---------- INFORMATION SHOWN
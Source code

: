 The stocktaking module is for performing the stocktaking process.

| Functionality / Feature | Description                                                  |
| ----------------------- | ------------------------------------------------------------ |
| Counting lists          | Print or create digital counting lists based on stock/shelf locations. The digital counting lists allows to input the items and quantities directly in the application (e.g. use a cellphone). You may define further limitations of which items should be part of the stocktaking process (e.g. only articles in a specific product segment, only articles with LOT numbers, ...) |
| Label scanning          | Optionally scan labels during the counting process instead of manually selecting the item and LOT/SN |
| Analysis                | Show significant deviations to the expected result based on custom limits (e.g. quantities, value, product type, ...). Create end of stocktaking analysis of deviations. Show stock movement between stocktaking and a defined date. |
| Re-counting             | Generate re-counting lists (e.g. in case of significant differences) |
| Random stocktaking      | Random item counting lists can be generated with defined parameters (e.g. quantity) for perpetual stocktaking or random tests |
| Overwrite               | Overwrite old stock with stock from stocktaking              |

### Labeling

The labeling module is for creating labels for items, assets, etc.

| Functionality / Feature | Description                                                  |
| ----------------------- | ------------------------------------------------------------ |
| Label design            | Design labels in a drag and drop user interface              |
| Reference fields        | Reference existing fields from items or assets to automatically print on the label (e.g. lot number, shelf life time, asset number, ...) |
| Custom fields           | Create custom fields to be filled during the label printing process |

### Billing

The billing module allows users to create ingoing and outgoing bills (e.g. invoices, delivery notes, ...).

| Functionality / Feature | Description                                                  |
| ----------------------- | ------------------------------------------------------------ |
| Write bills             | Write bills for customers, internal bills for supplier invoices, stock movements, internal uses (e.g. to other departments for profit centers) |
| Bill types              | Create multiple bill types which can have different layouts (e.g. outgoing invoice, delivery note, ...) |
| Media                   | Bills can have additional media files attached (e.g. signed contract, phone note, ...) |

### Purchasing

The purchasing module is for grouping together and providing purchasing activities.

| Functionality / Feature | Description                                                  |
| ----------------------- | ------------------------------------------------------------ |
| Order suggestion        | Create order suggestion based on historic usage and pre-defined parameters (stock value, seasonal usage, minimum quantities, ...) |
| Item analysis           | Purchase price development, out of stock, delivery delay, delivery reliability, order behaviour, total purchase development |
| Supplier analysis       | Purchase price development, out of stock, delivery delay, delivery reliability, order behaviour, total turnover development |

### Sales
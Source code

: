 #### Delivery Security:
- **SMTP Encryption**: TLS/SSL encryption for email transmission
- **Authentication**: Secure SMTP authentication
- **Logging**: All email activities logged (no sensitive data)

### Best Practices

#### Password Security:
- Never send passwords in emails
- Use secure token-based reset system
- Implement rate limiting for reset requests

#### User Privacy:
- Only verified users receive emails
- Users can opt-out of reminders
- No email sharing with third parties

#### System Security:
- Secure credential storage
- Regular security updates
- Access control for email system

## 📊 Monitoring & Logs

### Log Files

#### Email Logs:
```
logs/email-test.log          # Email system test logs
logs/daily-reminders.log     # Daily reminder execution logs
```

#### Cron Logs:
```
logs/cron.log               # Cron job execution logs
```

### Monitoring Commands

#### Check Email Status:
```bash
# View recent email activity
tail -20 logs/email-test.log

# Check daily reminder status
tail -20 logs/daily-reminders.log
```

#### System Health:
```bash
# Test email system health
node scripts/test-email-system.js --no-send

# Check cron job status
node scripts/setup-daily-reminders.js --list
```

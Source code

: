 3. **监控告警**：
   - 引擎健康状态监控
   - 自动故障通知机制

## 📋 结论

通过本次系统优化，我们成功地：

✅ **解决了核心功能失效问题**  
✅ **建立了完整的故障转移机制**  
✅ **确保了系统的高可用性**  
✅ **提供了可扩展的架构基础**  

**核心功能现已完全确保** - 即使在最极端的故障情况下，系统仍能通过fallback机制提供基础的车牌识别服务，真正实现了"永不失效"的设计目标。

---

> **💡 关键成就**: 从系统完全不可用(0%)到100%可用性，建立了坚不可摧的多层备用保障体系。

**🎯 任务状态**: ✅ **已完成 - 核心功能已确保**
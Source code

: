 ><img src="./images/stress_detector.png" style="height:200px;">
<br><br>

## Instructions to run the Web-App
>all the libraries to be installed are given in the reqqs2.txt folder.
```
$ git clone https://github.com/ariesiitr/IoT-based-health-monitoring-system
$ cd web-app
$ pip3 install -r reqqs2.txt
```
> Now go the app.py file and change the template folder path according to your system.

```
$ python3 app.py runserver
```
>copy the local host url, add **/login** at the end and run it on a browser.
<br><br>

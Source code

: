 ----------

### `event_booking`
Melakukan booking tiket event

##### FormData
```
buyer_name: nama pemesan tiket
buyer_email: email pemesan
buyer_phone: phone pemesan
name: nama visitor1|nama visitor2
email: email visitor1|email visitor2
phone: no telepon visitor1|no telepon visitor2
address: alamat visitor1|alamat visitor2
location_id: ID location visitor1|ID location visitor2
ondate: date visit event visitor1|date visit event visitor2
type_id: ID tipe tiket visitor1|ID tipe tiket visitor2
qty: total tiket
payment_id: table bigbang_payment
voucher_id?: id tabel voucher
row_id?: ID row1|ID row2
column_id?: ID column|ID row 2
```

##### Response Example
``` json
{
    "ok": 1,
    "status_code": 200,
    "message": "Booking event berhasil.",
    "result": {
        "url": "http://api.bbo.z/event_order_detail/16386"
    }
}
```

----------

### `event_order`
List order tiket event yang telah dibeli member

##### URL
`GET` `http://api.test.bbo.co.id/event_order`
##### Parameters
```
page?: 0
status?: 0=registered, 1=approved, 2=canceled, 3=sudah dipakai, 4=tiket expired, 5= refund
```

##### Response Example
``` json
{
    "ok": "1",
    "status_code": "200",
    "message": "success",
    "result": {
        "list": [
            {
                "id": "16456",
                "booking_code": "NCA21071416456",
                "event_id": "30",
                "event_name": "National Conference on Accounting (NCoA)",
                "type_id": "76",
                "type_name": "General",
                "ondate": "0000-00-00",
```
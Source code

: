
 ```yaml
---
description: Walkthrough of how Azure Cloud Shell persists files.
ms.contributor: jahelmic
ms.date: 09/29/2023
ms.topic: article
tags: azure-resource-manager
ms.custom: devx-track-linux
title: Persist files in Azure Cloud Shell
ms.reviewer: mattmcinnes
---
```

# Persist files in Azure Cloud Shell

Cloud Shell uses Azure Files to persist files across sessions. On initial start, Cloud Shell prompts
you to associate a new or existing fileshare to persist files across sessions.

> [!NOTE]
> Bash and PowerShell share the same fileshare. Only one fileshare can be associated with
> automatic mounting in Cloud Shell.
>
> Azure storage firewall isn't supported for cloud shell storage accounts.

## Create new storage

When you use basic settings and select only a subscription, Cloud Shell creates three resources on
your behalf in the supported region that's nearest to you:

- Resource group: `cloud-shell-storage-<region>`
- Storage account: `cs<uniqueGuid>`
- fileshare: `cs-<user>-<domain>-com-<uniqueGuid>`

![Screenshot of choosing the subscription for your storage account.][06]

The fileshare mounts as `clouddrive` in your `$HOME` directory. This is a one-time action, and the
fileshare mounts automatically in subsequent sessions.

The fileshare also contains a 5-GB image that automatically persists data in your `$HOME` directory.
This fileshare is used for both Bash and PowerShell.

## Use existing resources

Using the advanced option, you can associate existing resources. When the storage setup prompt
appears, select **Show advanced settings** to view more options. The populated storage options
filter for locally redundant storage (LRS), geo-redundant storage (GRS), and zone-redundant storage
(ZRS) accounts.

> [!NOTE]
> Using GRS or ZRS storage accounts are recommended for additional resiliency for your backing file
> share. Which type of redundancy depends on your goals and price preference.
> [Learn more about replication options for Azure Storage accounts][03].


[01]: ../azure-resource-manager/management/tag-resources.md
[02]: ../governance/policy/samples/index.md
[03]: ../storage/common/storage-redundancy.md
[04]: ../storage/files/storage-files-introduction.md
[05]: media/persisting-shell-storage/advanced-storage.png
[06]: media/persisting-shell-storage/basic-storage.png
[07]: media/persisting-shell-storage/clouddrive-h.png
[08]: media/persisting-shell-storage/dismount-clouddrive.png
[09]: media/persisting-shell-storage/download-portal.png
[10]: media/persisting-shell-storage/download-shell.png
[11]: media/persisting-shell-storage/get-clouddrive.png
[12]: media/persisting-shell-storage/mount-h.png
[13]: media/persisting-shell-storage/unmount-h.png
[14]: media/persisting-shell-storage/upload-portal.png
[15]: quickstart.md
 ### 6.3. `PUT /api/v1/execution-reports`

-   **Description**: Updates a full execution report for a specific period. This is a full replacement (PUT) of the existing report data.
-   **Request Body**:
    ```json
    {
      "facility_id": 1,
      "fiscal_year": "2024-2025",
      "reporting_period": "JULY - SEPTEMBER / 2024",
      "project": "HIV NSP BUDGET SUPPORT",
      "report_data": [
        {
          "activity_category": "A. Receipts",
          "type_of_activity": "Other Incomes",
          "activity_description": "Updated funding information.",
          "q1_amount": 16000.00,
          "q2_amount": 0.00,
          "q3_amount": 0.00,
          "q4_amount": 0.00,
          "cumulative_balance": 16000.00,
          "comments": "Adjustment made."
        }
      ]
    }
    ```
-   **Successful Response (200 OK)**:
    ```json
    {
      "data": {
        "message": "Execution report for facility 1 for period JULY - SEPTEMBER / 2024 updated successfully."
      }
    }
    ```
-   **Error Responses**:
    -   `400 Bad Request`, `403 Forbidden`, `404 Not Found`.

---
--------------------
● **WHAT THE EXERCISE ASKS**:
Transcribe the records above exactly, beginning at the line that contains "be associated with" and ending with the line that contains "[06]: media/persisting-shell-storage/basic-storage.png", both included, and nothing else.

● **RESPONSE BELOW**:
> Bash and PowerShell share the same fileshare. Only one fileshare can be associated with
> automatic mounting in Cloud Shell.
>
> Azure storage firewall isn't supported for cloud shell storage accounts.

## Create new storage

When you use basic settings and select only a subscription, Cloud Shell creates three resources on
your behalf in the supported region that's nearest to you:

- Resource group: `cloud-shell-storage-<region>`
- Storage account: `cs<uniqueGuid>`
- fileshare: `cs-<user>-<domain>-com-<uniqueGuid>`

![Screenshot of choosing the subscription for your storage account.][06]

The fileshare mounts as `clouddrive` in your `$HOME` directory. This is a one-time action, and the
fileshare mounts automatically in subsequent sessions.

The fileshare also contains a 5-GB image that automatically persists data in your `$HOME` directory.
This fileshare is used for both Bash and PowerShell.

## Use existing resources

Using the advanced option, you can associate existing resources. When the storage setup prompt
appears, select **Show advanced settings** to view more options. The populated storage options
filter for locally redundant storage (LRS), geo-redundant storage (GRS), and zone-redundant storage
(ZRS) accounts.

> [!NOTE]
> Using GRS or ZRS storage accounts are recommended for additional resiliency for your backing file
> share. Which type of redundancy depends on your goals and price preference.
> [Learn more about replication options for Azure Storage accounts][03].


[01]: ../azure-resource-manager/management/tag-resources.md
[02]: ../governance/policy/samples/index.md
[03]: ../storage/common/storage-redundancy.md
[04]: ../storage/files/storage-files-introduction.md
[05]: media/persisting-shell-storage/advanced-storage.png
[06]: media/persisting-shell-storage/basic-storage.png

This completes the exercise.